A WebUI-based management system for llama.cpp model lifecycle with Ollama API compatibility.
LlamaController provides a secure, web-based interface to manage llama.cpp instances with full model lifecycle control (load, unload, switch) while maintaining compatibility with Ollama's REST API ecosystem. This allows existing Ollama-compatible applications to seamlessly work with llama.cpp deployments.
- Centralized Model Management: Single interface to control multiple models
- API Compatibility: Drop-in replacement for Ollama in existing workflows
- Configuration Isolation: Separate llama.cpp binaries from model configurations
- Secure Access: Protected by authentication with token-based API access
- Multi-tenancy Support: Different tokens for different applications/users
- Web Interface: User-friendly dashboard for model management
- Multi-GPU Support: Load models on GPU 0, GPU 1, or both GPUs (in progress)

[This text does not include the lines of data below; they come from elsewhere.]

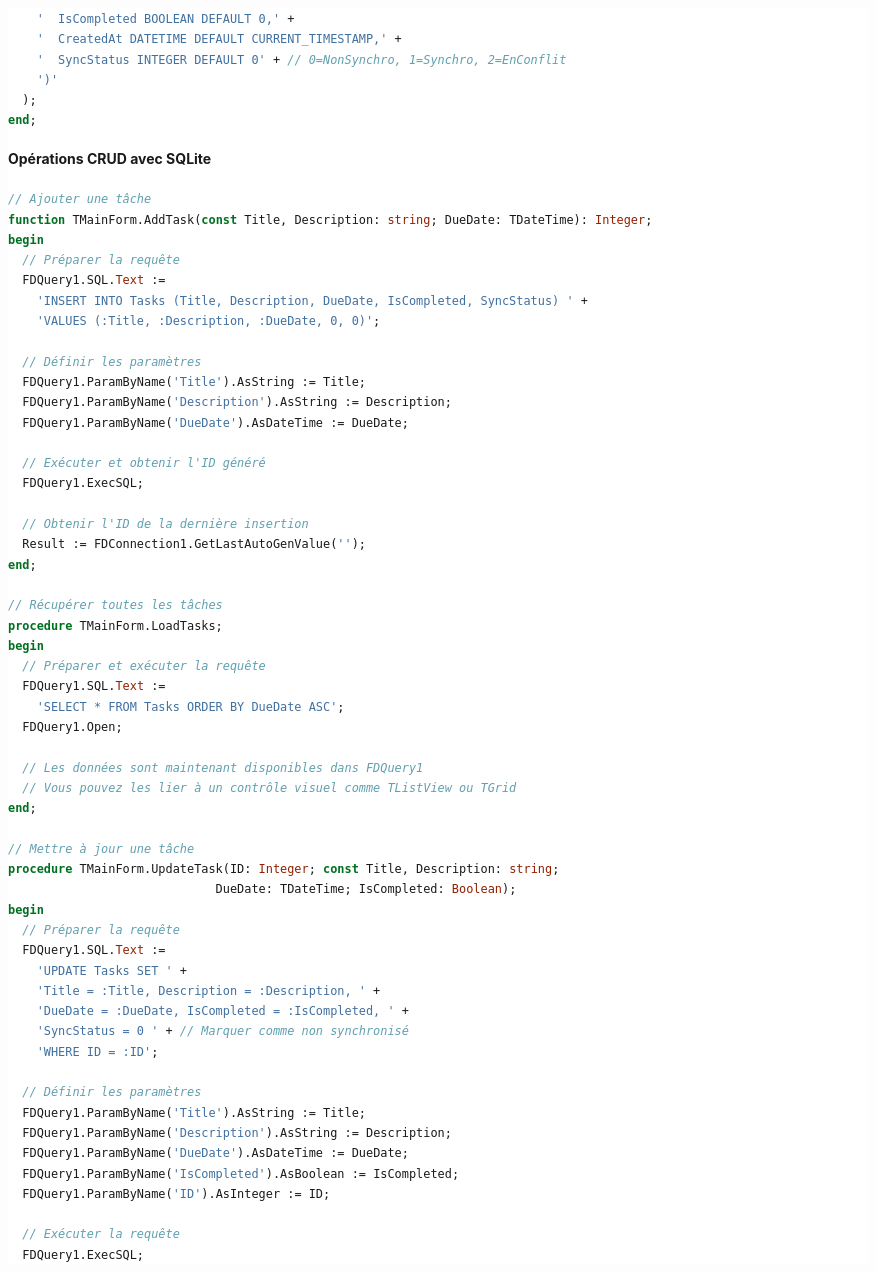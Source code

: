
 ```pascal
    '  IsCompleted BOOLEAN DEFAULT 0,' +
    '  CreatedAt DATETIME DEFAULT CURRENT_TIMESTAMP,' +
    '  SyncStatus INTEGER DEFAULT 0' + // 0=NonSynchro, 1=Synchro, 2=EnConflit
    ')'
  );
end;
```

#### Opérations CRUD avec SQLite

```pascal
// Ajouter une tâche
function TMainForm.AddTask(const Title, Description: string; DueDate: TDateTime): Integer;
begin
  // Préparer la requête
  FDQuery1.SQL.Text :=
    'INSERT INTO Tasks (Title, Description, DueDate, IsCompleted, SyncStatus) ' +
    'VALUES (:Title, :Description, :DueDate, 0, 0)';

  // Définir les paramètres
  FDQuery1.ParamByName('Title').AsString := Title;
  FDQuery1.ParamByName('Description').AsString := Description;
  FDQuery1.ParamByName('DueDate').AsDateTime := DueDate;

  // Exécuter et obtenir l'ID généré
  FDQuery1.ExecSQL;

  // Obtenir l'ID de la dernière insertion
  Result := FDConnection1.GetLastAutoGenValue('');
end;

// Récupérer toutes les tâches
procedure TMainForm.LoadTasks;
begin
  // Préparer et exécuter la requête
  FDQuery1.SQL.Text :=
    'SELECT * FROM Tasks ORDER BY DueDate ASC';
  FDQuery1.Open;

  // Les données sont maintenant disponibles dans FDQuery1
  // Vous pouvez les lier à un contrôle visuel comme TListView ou TGrid
end;

// Mettre à jour une tâche
procedure TMainForm.UpdateTask(ID: Integer; const Title, Description: string;
                             DueDate: TDateTime; IsCompleted: Boolean);
begin
  // Préparer la requête
  FDQuery1.SQL.Text :=
    'UPDATE Tasks SET ' +
    'Title = :Title, Description = :Description, ' +
    'DueDate = :DueDate, IsCompleted = :IsCompleted, ' +
    'SyncStatus = 0 ' + // Marquer comme non synchronisé
    'WHERE ID = :ID';

  // Définir les paramètres
  FDQuery1.ParamByName('Title').AsString := Title;
  FDQuery1.ParamByName('Description').AsString := Description;
  FDQuery1.ParamByName('DueDate').AsDateTime := DueDate;
  FDQuery1.ParamByName('IsCompleted').AsBoolean := IsCompleted;
  FDQuery1.ParamByName('ID').AsInteger := ID;

  // Exécuter la requête
  FDQuery1.ExecSQL;
```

- GPU Status Detection: Real-time monitoring of GPU usage, supports idle/model-loaded/occupied-by-others states
- Mock GPU Testing: Supports mock mode for GPU status testing on machines without NVIDIA GPU
- Automatic GPU Status Refresh: Optimized refresh interval (5min), manual refresh on model load/unload
- Air-Gap Support: All web and API resources are served locally, fully offline compatible
- Python 3.8+ (Conda environment recommended)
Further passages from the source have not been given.